The challenge
- Market headwinds: Canada’s economy shrank in Q2 2025 and uncertainty remained high, creating pressure on discretionary spend for attractions.
- Tourism mix shifting: Analysts expected modest overall tourism spending growth with a heavier reliance on domestic visitors.
The hypothesis
If you give guests a clear, bite-sized upgrade that adds obvious value to the core visit priced to feel like a no-brainer you can lift revenue without undermining satisfaction. Arcadia Earth’s planetarium add-on (available on their Toronto site) fit that mold while complimenting the museum’s sustainability narrative.
What Arcadia Earth did:
- Priced the add-on at $8. Low friction, easy yes. The same price as a coffee.
- Made it visible throughout the buying journey’s three moments:
- Pre-purchase at checkout.
- Post-purchase in CRM flows before the guest arrives on site.
- On-site via QR and staff prompts for walk-ups.
- Aligned the story: The dome deepened the core mission rather than feeling bolted-on.
- Capacity-aware scheduling: Showtimes slotted to absorb demand without clogging entry flow.
Results
- Attach rate: 42.55% of guests purchased the planetarium (advance + on-site).

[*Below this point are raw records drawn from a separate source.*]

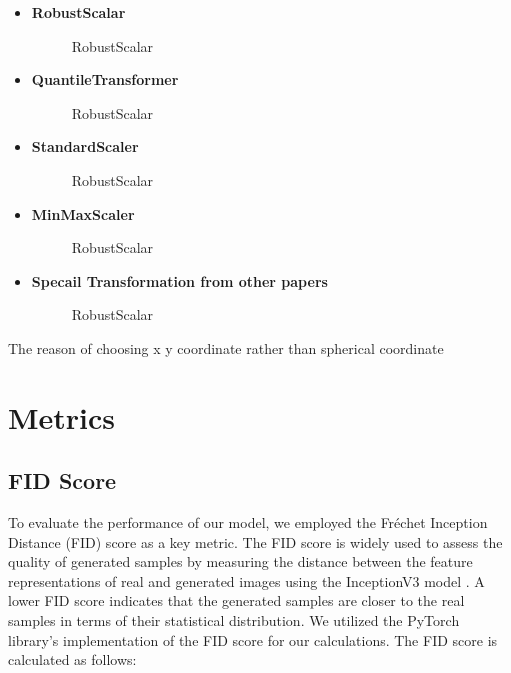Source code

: \begin{itemize}
    \item \textbf{RobustScalar}
    \begin{figure}[ht]
        \centering
        \caption{RobustScalar}
    \end{figure}
    \item \textbf{QuantileTransformer}
    \begin{figure}[ht]
        \centering
        \caption{RobustScalar}
    \end{figure}
    \item \textbf{StandardScaler}
    \begin{figure}[ht]
        \centering
        \caption{RobustScalar}
    \end{figure}
    \item \textbf{MinMaxScaler}
    \begin{figure}[ht]
        \centering
        \caption{RobustScalar}
    \end{figure}
    \item \textbf{Specail Transformation from other papers}
    \begin{figure}[ht]
        \centering
        \caption{RobustScalar}
    \end{figure}
\end{itemize}


The reason of choosing x y coordinate rather than spherical coordinate
\section{Metrics}
\subsection{FID Score}
To evaluate the performance of our model, we employed the Fréchet Inception Distance (FID) score as a key metric. The FID score is widely used to assess the quality of generated samples by measuring the distance between the feature representations of real and generated images using the InceptionV3 model \cite{inceptionv3}. A lower FID score indicates that the generated samples are closer to the real samples in terms of their statistical distribution. We utilized the PyTorch library's implementation of the FID score \cite{pytorch} for our calculations. The FID score is calculated as follows:

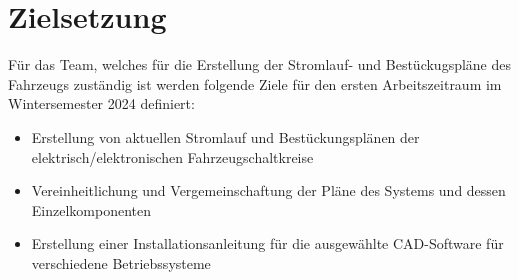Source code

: \section*{Zielsetzung}
Für das Team, welches für die \glqq Erstellung der Stromlauf- und Bestückugspläne des Fahrzeugs\grqq{} zuständig ist werden folgende Ziele für den ersten Arbeitszeitraum im Wintersemester 2024 definiert:
\begin{itemize}
	\item Erstellung von aktuellen Stromlauf und Bestückungsplänen der \newline elektrisch/elektronischen Fahrzeugschaltkreise
	\item Vereinheitlichung und Vergemeinschaftung der Pläne des Systems und dessen Einzelkomponenten
	\item Erstellung einer Installationsanleitung für die ausgewählte CAD-Software für verschiedene Betriebssysteme
\end{itemize}
\clearpage

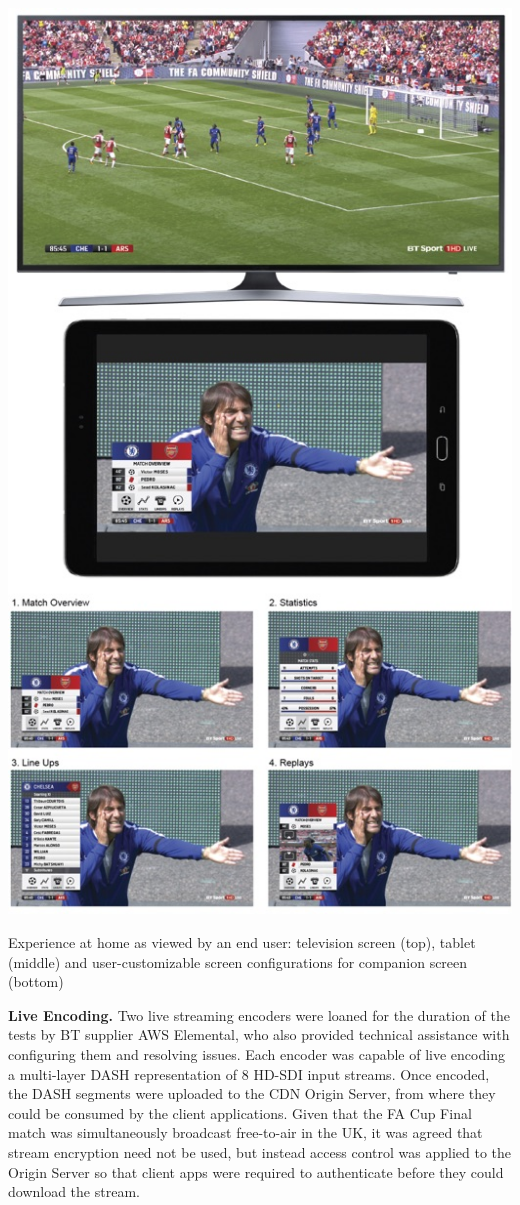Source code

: \documentclass[sigchi-a, authorversion]{acmart}
\begin{document}
\begin{marginfigure}
    \includegraphics[width=\marginparwidth]{Figures/footballathome1.jpg}
    \caption{Experience at home as viewed by an end user: television screen (top), tablet (middle) and user-customizable screen configurations for companion screen (bottom)}
    \label{fig:homeexperience}
\end{marginfigure}

\vspace{5pt}\noindent\textbf{Live Encoding.} Two live streaming encoders were loaned for the duration
of the tests by BT supplier AWS Elemental, who also provided technical assistance
with configuring them and resolving issues. Each encoder was capable of live
encoding a multi-layer DASH representation of 8 HD-SDI input streams. Once
encoded, the DASH segments were uploaded to the CDN Origin Server, from where
they could be consumed by the client applications. Given that the FA Cup Final
match was simultaneously broadcast free-to-air in the UK, it was agreed that
stream encryption need not be used, but instead access control was applied to
the Origin Server so that client apps were required to authenticate before they
could download the stream.
\end{document}
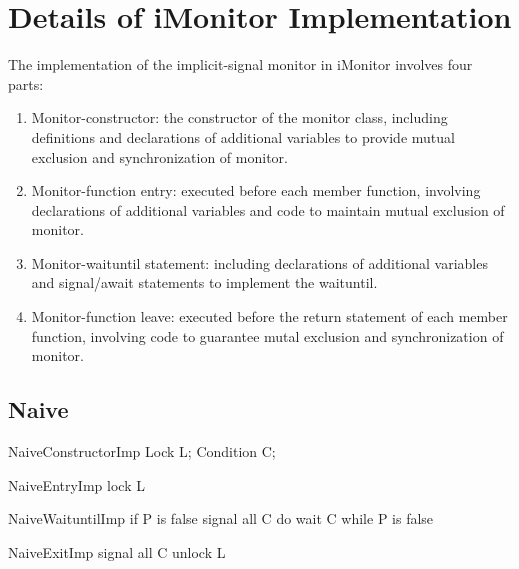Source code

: \documentclass[preprint]{sigplanconf}
\begin{document}
\section{Details of iMonitor Implementation} \label{sec:imp}
The implementation of the implicit-signal monitor in iMonitor involves four 
parts:
\begin{enumerate}
  \item Monitor-constructor: the constructor of the monitor class, including 
    definitions and declarations of additional variables to provide mutual 
    exclusion and synchronization of monitor. 
  \item Monitor-function entry: executed before each member function, 
    involving declarations of additional variables and code to maintain
    mutual exclusion of monitor. 
  \item Monitor-waituntil statement: including declarations of additional
    variables and signal/await statements to implement the waituntil.
  \item Monitor-function leave: executed before the return statement of 
    each member function, involving code to guarantee mutal exclusion and 
    synchronization of monitor. 
\end{enumerate}



\subsection{Naive}

\begin{SaveVerbatim}{NaiveConstructorImp}
Lock L;
Condition C;
\end{SaveVerbatim}

\begin{SaveVerbatim}{NaiveEntryImp}
lock L 
\end{SaveVerbatim}

\begin{SaveVerbatim}{NaiveWaituntilImp}
if P is false
  signal all C
  do 
    wait C
  while P is false
\end{SaveVerbatim}

\begin{SaveVerbatim}{NaiveExitImp}
signal all C
unlock L
\end{SaveVerbatim}
\end{document}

- Revenue per guest: +23.14% uplift.
- Time on site: ~+50% per guest (deeper engagement with exhibits and merchandise zones).
Why it worked
- Obvious value: A complete extra experience, not a trinket.
- Limited time run: The add on was only available this Summer. Giving potential guests a reason to visit now.
- Right price psychology: A single-digit add-on rarely triggers budget friction.
- Consistent placement: Sales and communication were persistent to guests, reinforcing the value of the add-on.